Problem details
While you copy the lines below, skip the pictures and keep the rest exact.

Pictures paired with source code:
********************

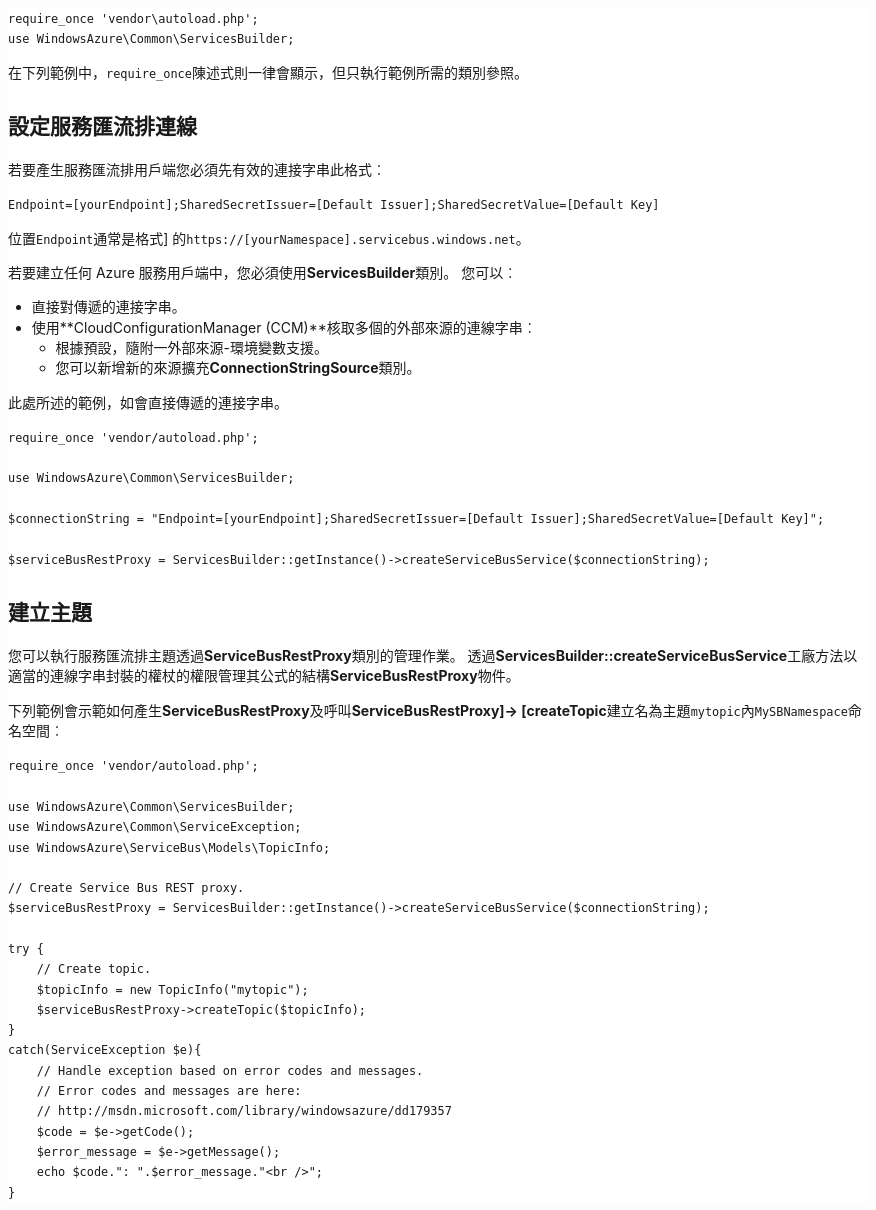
 ```
require_once 'vendor\autoload.php';
use WindowsAzure\Common\ServicesBuilder;
```

在下列範例中，`require_once`陳述式則一律會顯示，但只執行範例所需的類別參照。

## <a name="set-up-a-service-bus-connection"></a>設定服務匯流排連線

若要產生服務匯流排用戶端您必須先有效的連接字串此格式︰

```
Endpoint=[yourEndpoint];SharedSecretIssuer=[Default Issuer];SharedSecretValue=[Default Key]
```

位置`Endpoint`通常是格式] 的`https://[yourNamespace].servicebus.windows.net`。

若要建立任何 Azure 服務用戶端中，您必須使用**ServicesBuilder**類別。 您可以︰

* 直接對傳遞的連接字串。
* 使用**CloudConfigurationManager (CCM)**核取多個的外部來源的連線字串︰
    * 根據預設，隨附一外部來源-環境變數支援。
    * 您可以新增新的來源擴充**ConnectionStringSource**類別。

此處所述的範例，如會直接傳遞的連接字串。

```
require_once 'vendor/autoload.php';

use WindowsAzure\Common\ServicesBuilder;
    
$connectionString = "Endpoint=[yourEndpoint];SharedSecretIssuer=[Default Issuer];SharedSecretValue=[Default Key]";

$serviceBusRestProxy = ServicesBuilder::getInstance()->createServiceBusService($connectionString);
```

## <a name="create-a-topic"></a>建立主題

您可以執行服務匯流排主題透過**ServiceBusRestProxy**類別的管理作業。 透過**ServicesBuilder::createServiceBusService**工廠方法以適當的連線字串封裝的權杖的權限管理其公式的結構**ServiceBusRestProxy**物件。

下列範例會示範如何產生**ServiceBusRestProxy**及呼叫**ServiceBusRestProxy]-> [createTopic**建立名為主題`mytopic`內`MySBNamespace`命名空間︰

```
require_once 'vendor/autoload.php';

use WindowsAzure\Common\ServicesBuilder;
use WindowsAzure\Common\ServiceException;
use WindowsAzure\ServiceBus\Models\TopicInfo;
    
// Create Service Bus REST proxy.
$serviceBusRestProxy = ServicesBuilder::getInstance()->createServiceBusService($connectionString);
    
try {       
    // Create topic.
    $topicInfo = new TopicInfo("mytopic");
    $serviceBusRestProxy->createTopic($topicInfo);
}
catch(ServiceException $e){
    // Handle exception based on error codes and messages.
    // Error codes and messages are here: 
    // http://msdn.microsoft.com/library/windowsazure/dd179357
    $code = $e->getCode();
    $error_message = $e->getMessage();
    echo $code.": ".$error_message."<br />";
}
```

[佇列、 主題及訂閱]: service-bus-queues-topics-subscriptions.md
[sqlfilter]: http://msdn.microsoft.com/library/azure/microsoft.servicebus.messaging.sqlfilter.sqlexpression.aspx
[require-once]: http://php.net/require_once
[服務匯流排配額]: service-bus-quotas.md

********************

Response to this task
 ```
require_once 'vendor\autoload.php';
use WindowsAzure\Common\ServicesBuilder;
```

在下列範例中，`require_once`陳述式則一律會顯示，但只執行範例所需的類別參照。

## <a name="set-up-a-service-bus-connection"></a>設定服務匯流排連線

若要產生服務匯流排用戶端您必須先有效的連接字串此格式︰

```
Endpoint=[yourEndpoint];SharedSecretIssuer=[Default Issuer];SharedSecretValue=[Default Key]
```

位置`Endpoint`通常是格式] 的`https://[yourNamespace].servicebus.windows.net`。

若要建立任何 Azure 服務用戶端中，您必須使用**ServicesBuilder**類別。 您可以︰

* 直接對傳遞的連接字串。
* 使用**CloudConfigurationManager (CCM)**核取多個的外部來源的連線字串︰
    * 根據預設，隨附一外部來源-環境變數支援。
    * 您可以新增新的來源擴充**ConnectionStringSource**類別。

此處所述的範例，如會直接傳遞的連接字串。

```
require_once 'vendor/autoload.php';

use WindowsAzure\Common\ServicesBuilder;
    
$connectionString = "Endpoint=[yourEndpoint];SharedSecretIssuer=[Default Issuer];SharedSecretValue=[Default Key]";

$serviceBusRestProxy = ServicesBuilder::getInstance()->createServiceBusService($connectionString);
```

## <a name="create-a-topic"></a>建立主題

您可以執行服務匯流排主題透過**ServiceBusRestProxy**類別的管理作業。 透過**ServicesBuilder::createServiceBusService**工廠方法以適當的連線字串封裝的權杖的權限管理其公式的結構**ServiceBusRestProxy**物件。

下列範例會示範如何產生**ServiceBusRestProxy**及呼叫**ServiceBusRestProxy]-> [createTopic**建立名為主題`mytopic`內`MySBNamespace`命名空間︰

```
require_once 'vendor/autoload.php';

use WindowsAzure\Common\ServicesBuilder;
use WindowsAzure\Common\ServiceException;
use WindowsAzure\ServiceBus\Models\TopicInfo;
    
// Create Service Bus REST proxy.
$serviceBusRestProxy = ServicesBuilder::getInstance()->createServiceBusService($connectionString);
    
try {       
    // Create topic.
    $topicInfo = new TopicInfo("mytopic");
    $serviceBusRestProxy->createTopic($topicInfo);
}
catch(ServiceException $e){
    // Handle exception based on error codes and messages.
    // Error codes and messages are here: 
    // http://msdn.microsoft.com/library/windowsazure/dd179357
    $code = $e->getCode();
    $error_message = $e->getMessage();
    echo $code.": ".$error_message."<br />";
}
```

[佇列、 主題及訂閱]: service-bus-queues-topics-subscriptions.md
[sqlfilter]: http://msdn.microsoft.com/library/azure/microsoft.servicebus.messaging.sqlfilter.sqlexpression.aspx
[require-once]: http://php.net/require_once
[服務匯流排配額]: service-bus-quotas.md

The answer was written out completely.